When the “Best Method” became an official part of the school curriculum, the academic traditionalists were enraged. They declared war, but the system prevailed to the delight of the students. They took to the method with enthusiasm. It permitted them to create freely instead of endlessly copying plaster models in order to produce photographic reproductions. It opened to them the chance to explore form and color. The work they produced was exciting and alive.
Their art was exhibited in the United States and caused a stir. It moved Thomas Craven to comment that the work of the Mexican children was naïve but never stupid. He went on to say that the art of these children in drawing and composition was better than the pictures of some who considered themselves quite important in the art field.
The Best Maugard system advised students to draw everything without shading and perspective, thus freeing them from the unnecessary persistence of realism. He encouraged them to work according to their fantasy without worrying whether the painted object adjusted or not to existing reality. The student was allowed to make mistakes. If lines were twisted, forms inexact, proportions off, it didn’t matter. They weren’t required to remake the drawing but to make others – to go ahead in
confidence that each new drawing would teach them to draw a bit better with greater firmness and clarity.

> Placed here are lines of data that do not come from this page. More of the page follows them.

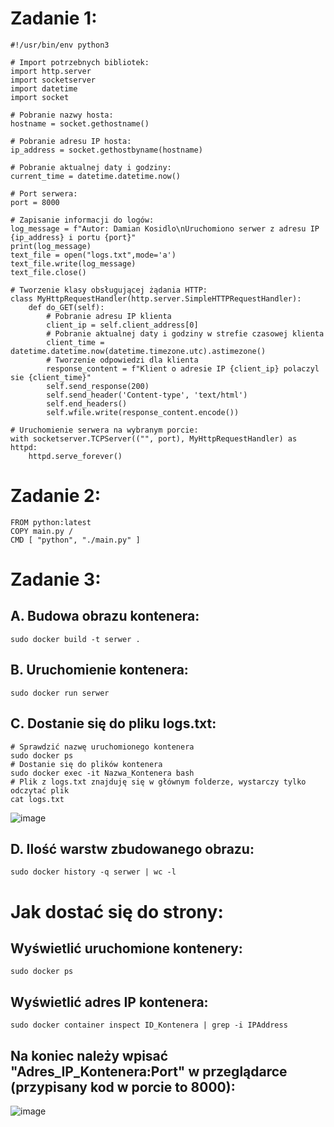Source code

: # Zadanie 1:
```
#!/usr/bin/env python3

# Import potrzebnych bibliotek:
import http.server
import socketserver
import datetime
import socket

# Pobranie nazwy hosta:
hostname = socket.gethostname()

# Pobranie adresu IP hosta:
ip_address = socket.gethostbyname(hostname)

# Pobranie aktualnej daty i godziny:
current_time = datetime.datetime.now()

# Port serwera:
port = 8000

# Zapisanie informacji do logów:
log_message = f"Autor: Damian Kosidlo\nUruchomiono serwer z adresu IP {ip_address} i portu {port}"
print(log_message)
text_file = open("logs.txt",mode='a')
text_file.write(log_message)
text_file.close()

# Tworzenie klasy obsługującej żądania HTTP:
class MyHttpRequestHandler(http.server.SimpleHTTPRequestHandler):
    def do_GET(self):
        # Pobranie adresu IP klienta
        client_ip = self.client_address[0]
        # Pobranie aktualnej daty i godziny w strefie czasowej klienta
        client_time = datetime.datetime.now(datetime.timezone.utc).astimezone()
        # Tworzenie odpowiedzi dla klienta
        response_content = f"Klient o adresie IP {client_ip} polaczyl sie {client_time}"
        self.send_response(200)
        self.send_header('Content-type', 'text/html')
        self.end_headers()
        self.wfile.write(response_content.encode())

# Uruchomienie serwera na wybranym porcie:
with socketserver.TCPServer(("", port), MyHttpRequestHandler) as httpd:
    httpd.serve_forever()
```
# Zadanie 2:
```# Damian Kosidlo
FROM python:latest
COPY main.py /
CMD [ "python", "./main.py" ]
```
# Zadanie 3:
## A. Budowa obrazu kontenera:
```
sudo docker build -t serwer .
```
## B. Uruchomienie kontenera:
```
sudo docker run serwer
```
## C. Dostanie się do pliku logs.txt:
```
# Sprawdzić nazwę uruchomionego kontenera
sudo docker ps
# Dostanie się do plików kontenera
sudo docker exec -it Nazwa_Kontenera bash
# Plik z logs.txt znajduję się w głównym folderze, wystarczy tylko odczytać plik
cat logs.txt
```
![image](https://github.com/INeedEstus/docker_laboratorium/assets/79727495/a19de98c-9ef3-4498-ab8f-8905323bfe8f)
## D. Ilość warstw zbudowanego obrazu:
```
sudo docker history -q serwer | wc -l
```
# Jak dostać się do strony:
## Wyświetlić uruchomione kontenery:
```
sudo docker ps
```
## Wyświetlić adres IP kontenera:
```
sudo docker container inspect ID_Kontenera | grep -i IPAddress
```
## Na koniec należy wpisać "Adres_IP_Kontenera:Port" w przeglądarce (przypisany kod w porcie to 8000):
![image](https://github.com/INeedEstus/docker_laboratorium/assets/79727495/752f7d4d-6626-4064-b908-7f02f35a1a77)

Pedro Henrique Urena, who wrote the introduction to Best Maugard’s text book, felt his methodology was like an initiation that gave the students the security to model their efforts in the tradition of their country. It didn’t prohibit them from using methods used by other countries, but it gave them the secret of their own tradition within which they could express themselves without having to look to the conventions of other countries in order to create.
Adolfo Best Maugard died in Athens, Greece on August 25, 1964, but his contribution to Mexican art continues to live in the country of his birth. At CECATI No. 166 in Santa Clara de Cobre and in the primary school of the neighboring town of Erongaricuara in Michoacan, artisans are still using his methodology and the children who will carry on their tradition are in the process of learning it.
Only now, Best Maugard has moved into the twenty-first century. Under the guidance of sculptor, James Metcalf and his wife Ana Pellicer, who founded The Adolfo Best Maugard Center for Creative, Technical and Industrial Training (CECATI No. 166) in Santa Clara de Cobre in 1976, the “Best Method” is being computerized. Designs from each of the seven elements can now be computer generated, and the children have a computer lab in their school where they are being trained to use this technology – not to replace traditional work but to expand its possibilities through experimentation..
This national training institution for Mexican technical arts and education is now doing exchange programs in Chiapas, Oaxaca and Dolores Hidalgo, helping to bring the pre-Hispanic creative traditions of these communities into the twenty-first century as well by integrating the legacy of Adolfo Best Maugard with the magic of computers.
One of Best Maugard’s books, A Method for Creative Design, has never been out of print and is still on the market. It was re-issued by Dover Press in 1990 and is available through Amazon. The book was well-reviewed and may still be an excellent resource book for anyone interested in studying the underlying principles of the decorative arts.
It was later modified by the artist, Manuel Rodriguez Lozano in 1924.
In 1925 his method was suppressed, but it had already done what it set out to do. Best Maugard had laid the foundation for a system of drawing that would profoundly influence the next generation of artisans and would continue influencing Mexican craftsmen to this day.